House Speaker Nancy Pelosi and Senate Minority Chuck Schumer on Thursday wrote a letter to Trump asking him to fly the flag at half-staff, a symbolic act reserved for moments of national mourning, when the 100,000th person dies of coronavirus-related illnesses.
"Respectful of them and the loss to our country, we are writing to request that you order flags to be flown at half-staff on all public buildings in our country on the sad day of reckoning when we reach 100,000 deaths," the two Democrats said.
"It would serve as a national expression of grief so needed by everyone in our country," they added.
Following the request, Trump ordered US flags on federal buildings and national monuments to be flown at half-staff for the next three days, "in memory of the Americans we have lost to the coronavirus."

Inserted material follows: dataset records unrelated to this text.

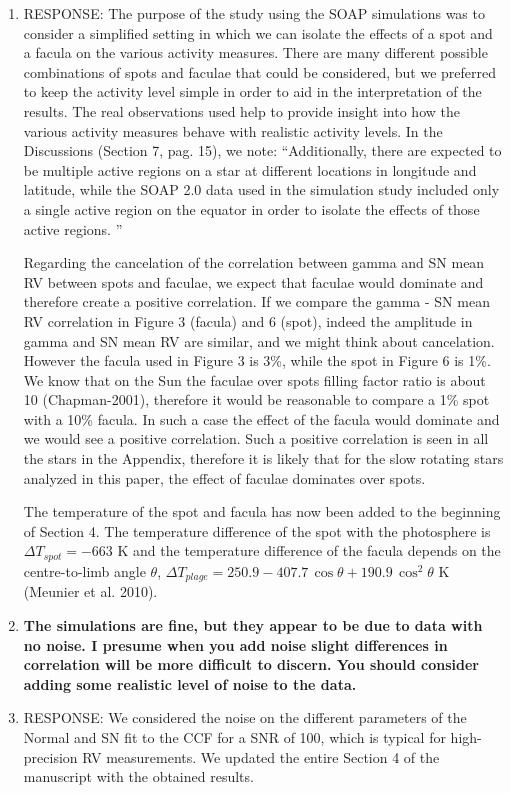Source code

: \documentclass[11pt]{article}   	%
\begin{document}
\begin{enumerate}
\item[]  RESPONSE:  The purpose of the study using the SOAP simulations was to consider a simplified setting in which we can isolate the effects of a spot and a facula on the various activity measures.  There are many different possible combinations of spots and faculae that could be considered, but we preferred to keep the activity level simple in order to aid in the interpretation of the results.  The real observations used help to provide insight into how the various activity measures behave with realistic activity levels. In the Discussions (Section 7, pag. 15), we note: ``Additionally, there are expected to be multiple active regions on a star at different locations in longitude and latitude, while the SOAP 2.0 data used in the simulation study included only a single active region on the equator in order to isolate the effects of those active regions. ''

Regarding the cancelation of the correlation between gamma and SN mean RV between spots and faculae, we expect that faculae would dominate and therefore create a positive correlation. 
If we compare the gamma - SN mean RV correlation in Figure 3 (facula) and 6 (spot), indeed the amplitude in gamma and SN mean RV are similar, and we might think about cancelation. 
However the facula used in Figure 3 is 3\%, while the spot in Figure 6 is 1\%. 
We know that on the Sun the faculae over spots filling factor ratio is about 10 (Chapman-2001), therefore it would be reasonable to compare a 1\% spot with a 10\% facula. In such a case the effect of the facula would dominate and we would see a positive correlation. Such a positive correlation is seen in all the stars in the Appendix, therefore it is likely that for the slow rotating stars analyzed in this paper, the effect of faculae dominates over spots.

The temperature of the spot and facula has now been added to the beginning of Section 4. The temperature difference of the spot with the photosphere is $\Delta T_{spot} = -663$ K and the temperature difference of the facula depends on the centre-to-limb angle $\theta$,  $\Delta T_{plage} = 250.9 - 407.7\,\cos{\theta} + 190.9\,\cos^2 \theta$ K (Meunier et al. 2010).
\bigskip
%
%
\item {\bf The simulations are fine, but they appear to be due to data with no noise. I presume when you add noise slight differences in correlation will be more difficult to discern. You should consider adding some realistic level of noise to the data.}
%
\item[]  RESPONSE:  We considered the noise on the different parameters of the Normal and SN fit to the CCF for a SNR of 100, which is typical for high-precision RV measurements. We updated the entire Section 4 of the manuscript with the obtained results. 


\end{enumerate}
\end{document}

The decision to fly the American flag at half-staff is made by the president, governor of a state or territory, or local leaders. Leaders from federal departments or agencies are also authorized to fly the flag at half-staff on building grounds and naval ships.
The flag is to be flown at half-staff on Monday in observance of Memorial Day. It will be flown at half-staff from sunrise until noon, and then "raised briskly to the top of the staff until sunset," according to the Department of Veterans Affairs. The act was officially implemented by President Dwight Eisenhower in 1954.
As of Thursday afternoon, the US reported over 1,570,000 cases and 94,560 deaths. Centers for Disease Control and Prevention director Dr. Robert Redfield said that 12 different forecasting models showed "an increase in deaths in the coming weeks" and that the country would exceed 100,000 deaths by June 1.